Phonographic Performance Limited India, commonly known as PPL India, is an Indian collective rights management organization (CMO), founded in 1941. The company controls the Public Performance rights of 317 music labels, with more than 1.5 million foreign and 0.8 million Indian songs in their repertoire. Additionally, PPL also holds the Radio Broadcast licensing rights of 268 record labels. The tracks represented by the organization encompass numerous languages including English, Hindi, Marathi, Punjabi, Tamil, Telugu, and Bengali.

== Function ==
Phonographic Performance Limited India licenses its copyrighted sound recordings to consumers to publicly perform the songs and for radio broadcast.
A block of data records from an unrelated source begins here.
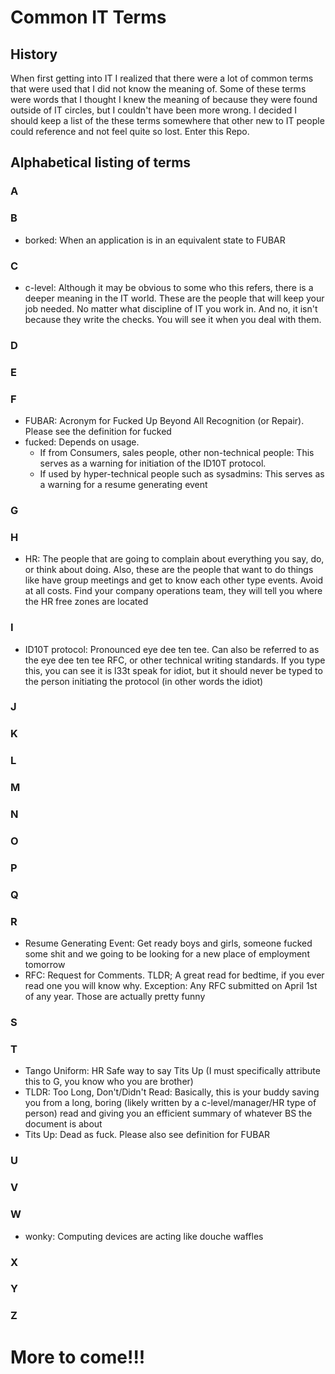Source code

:# Common IT Terms## HistoryWhen first getting into IT I realized that there were a lot of common terms that were used that I did not know themeaning of. Some of these terms were words that I thought I knew the meaning of because they were found outside of IT circles, but I couldn't have been more wrong. I decided I should keep a list of the these terms somewhere that other newto IT people could reference and not feel quite so lost. Enter this Repo.  ## Alphabetical listing of terms### A### B* borked: When an application is in an equivalent state to FUBAR### C* c-level: Although it may be obvious to some who this refers, there is a deeper meaning in the IT world. These are the people that will keep your job needed. No matter what discipline of IT you work in. And no, it isn't because they writethe checks. You will see it when you deal with them. ### D### E### F* FUBAR: Acronym for Fucked Up Beyond All Recognition (or Repair). Please see the definition for fucked* fucked: Depends on usage.   * If from Consumers, sales people, other non-technical people: This serves as a warning for initiation of the ID10T protocol.   * If used by hyper-technical people such as sysadmins: This serves as a warning for a resume generating event### G### H* HR: The people that are going to complain about everything you say, do, or think about doing. Also, these are the people that want to do things like have group meetings and get to know each other type events. Avoid at all costs. Findyour company operations team, they will tell you where the HR free zones are located### I* ID10T protocol: Pronounced eye dee ten tee. Can also be referred to as the eye dee ten tee RFC, or other technical writingstandards. If you type this, you can see it is l33t speak for idiot, but it should never be typed to the person initiating the protocol (in other words the idiot)### J### K### L### M### N### O### P### Q### R* Resume Generating Event: Get ready boys and girls, someone fucked some shit and we going to be looking for a new placeof employment tomorrow* RFC: Request for Comments. TLDR; A great read for bedtime, if you ever read one you will know why. Exception: Any RFCsubmitted on April 1st of any year. Those are actually pretty funny### S### T* Tango Uniform: HR Safe way to say Tits Up (I must specifically attribute this to G, you know who you are brother)* TLDR: Too Long, Don't/Didn't Read: Basically, this is your buddy saving you from a long, boring (likely written by a c-level/manager/HR type of person) read and giving you an efficient summary of whatever BS the document is about* Tits Up: Dead as fuck. Please also see definition for FUBAR### U### V### W* wonky: Computing devices are acting like douche waffles### X### Y### Z# More to come!!!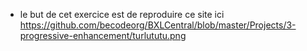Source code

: - le but de cet exercice est de reproduire ce site ici https://github.com/becodeorg/BXLCentral/blob/master/Projects/3-progressive-enhancement/turlututu.png
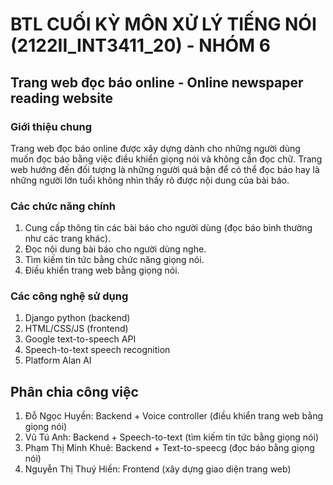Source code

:# BTL CUỐI KỲ MÔN XỬ LÝ TIẾNG NÓI (2122II_INT3411_20) - NHÓM 6
## Trang web đọc báo online - Online newspaper reading website 
### Giới thiệu chung
Trang web đọc báo online được xây dựng dành cho những người dùng muốn đọc báo bằng việc điều khiển giọng nói và không cần đọc chữ. Trang web hướng đến đối tượng là những người quá bận để có thể đọc báo hay là những người lớn tuổi không nhìn thấy rõ được nội dung của bài báo.
### Các chức năng chính
1. Cung cấp thông tin các bài báo cho người dùng (đọc báo bình thường như các trang khác).
2. Đọc nội dung bài báo cho người dùng nghe.
3. Tìm kiếm tin tức bằng chức năng giọng nói.
4. Điều khiển trang web bằng giọng nói.
### Các công nghệ sử dụng
1. Django python (backend)
2. HTML/CSS/JS (frontend)
3. Google text-to-speech API
4. Speech-to-text speech recognition
5. Platform Alan AI 
## Phân chia công việc
1. Đỗ Ngọc Huyền: Backend + Voice controller (điều khiển trang web bằng giọng nói)
2. Vũ Tú Anh: Backend + Speech-to-text (tìm kiếm tin tức bằng giọng nói)
3. Phạm Thị Minh Khuê: Backend + Text-to-speecg (đọc báo bằng giọng nói)
4. Nguyễn Thị Thuý Hiền: Frontend (xây dựng giao diện trang web)

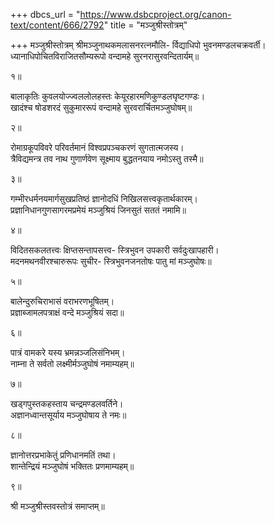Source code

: +++
dbcs_url = "https://www.dsbcproject.org/canon-text/content/666/2792"
title = "मञ्जुश्रीस्तोत्रम्"

+++
मञ्जुश्रीस्तोत्रम्
श्रीमञ्जुनाथकमलासनरत्नमौलि-
र्विद्याधिपो भुवनमण्डलचक्रवर्ती।  
ध्यानाधिपोचितविराजितसौम्यरूपो 
वन्दामहे सुरनरासुरवन्दितार्यम्॥

१॥

बालाकृतिः कुवलयोज्ज्वललोलहस्तः 
केयूरहारमणिकुण्डलघृष्टगण्डः।  
खादंश्च षोडशरदं सुकुमाररूपं 
वन्दामहे सुरवरार्चितमञ्जुघोषम्॥

२॥

रोमाग्रकूपविवरे परिवर्तमानं 
विश्वप्रपञ्चकरणं सुगतात्मजस्य।  
त्रैविद्यमन्त्र तव नाथ  गुणार्णवेण 
सूक्ष्माय बुद्धतनयाय नमोऽस्तु तस्मै॥

३॥

गम्भीरधर्मनयमार्गसुखप्रतिष्ठं 
ज्ञानोदधिं निखिलसत्त्वकृतार्थकारम्।  
प्रज्ञानिधानगुणसागरमप्रमेयं 
मञ्जुश्रियं जिनसुतं सततं नमामि॥

४॥

विदितसकलतत्त्वः क्षिप्तसन्तापसत्त्व-
स्त्रिभुवन उपकारी सर्वदुःखापहारी।  
मदनमथनवीरश्चारुरूपः सुचीर-
स्त्रिभुवनजनतोषः पातु मां मञ्जुघोषः॥

५॥

बालेन्दुरुचिराभासं वराभरणभूषितम्।  
प्रज्ञाब्जामलपत्राक्षं वन्दे मञ्जुश्रियं सदा॥

६॥

पात्रं वामकरे यस्य भ्रमन्नञ्जलिसंनिभम्।  
नाम्ना ते सर्वतो लक्ष्मीर्मञ्जुघोषं नमाम्यहम्॥

७॥

खड्गपुस्तकहस्ताय चन्द्रमण्डलवर्तिने।  
अज्ञानध्वान्तसूर्याय मञ्जुघोषाय ते नमः॥

८॥

ज्ञानोत्तरप्रभाकेतुं प्रणिधानमतिं तथा।  
शान्तेन्द्रियं मञ्जुघोषं भक्तितः प्रणमाम्यहम्॥

९॥

श्री मञ्जुश्रीस्तवस्तोत्रं समाप्तम्॥

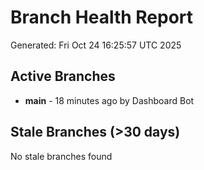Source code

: # Branch Health Report
Generated: Fri Oct 24 16:25:57 UTC 2025

## Active Branches
- **main** - 18 minutes ago by Dashboard Bot

## Stale Branches (>30 days)
No stale branches found
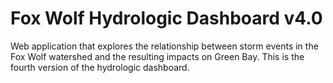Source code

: <h1>Fox Wolf Hydrologic Dashboard v4.0</h1>
<p>Web application that explores the relationship between storm events in the Fox Wolf watershed and the resulting impacts on Green Bay. This is the fourth version of the hydrologic dashboard.</p>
It is empowered to collect fees on behalf of its member music labels and distribute the proceeds accordingly.

== Membership ==
The companies represented by PPL in India account for a sizable proportion of the total music market share internationally and domestically. In 2018, PPL India acquired the music rights of South Indian Music Companies Association (SIMCA) thereby gaining control of up to 60% of the region's total musical output. The organization represents some of the world's and India's largest record labels, including T-Series, Sony Music, Saregama, Universal Music, Warner Music India, Times Music and many more record labels.

 PPL India is also affiliated with the International Federation of Phonographic Industries (IFPI)

== Organizational structure ==
PPL India is managed by a board of directors who serve at the pleasure of the company's stakeholders. The day-to-day operations of PPL are overseen by its Managing Director and CEO Mr. Rajat Kakar who was appointed to serve in January 2018. The company currently has 170 employees, operates 17 offices across India, and is headquartered in Andheri, Mumbai.

== Public performance in India ==
PPL enforces the intellectual property rights of its members by ensuring that businesses comply with the law by paying for the music they consume.

== Radio broadcasting rights ==
PPL India also collects license fees on behalf of its members for music played by private, community, and public radio stations across the country. It currently holds the Radio Broadcasting rights of 268 record labels.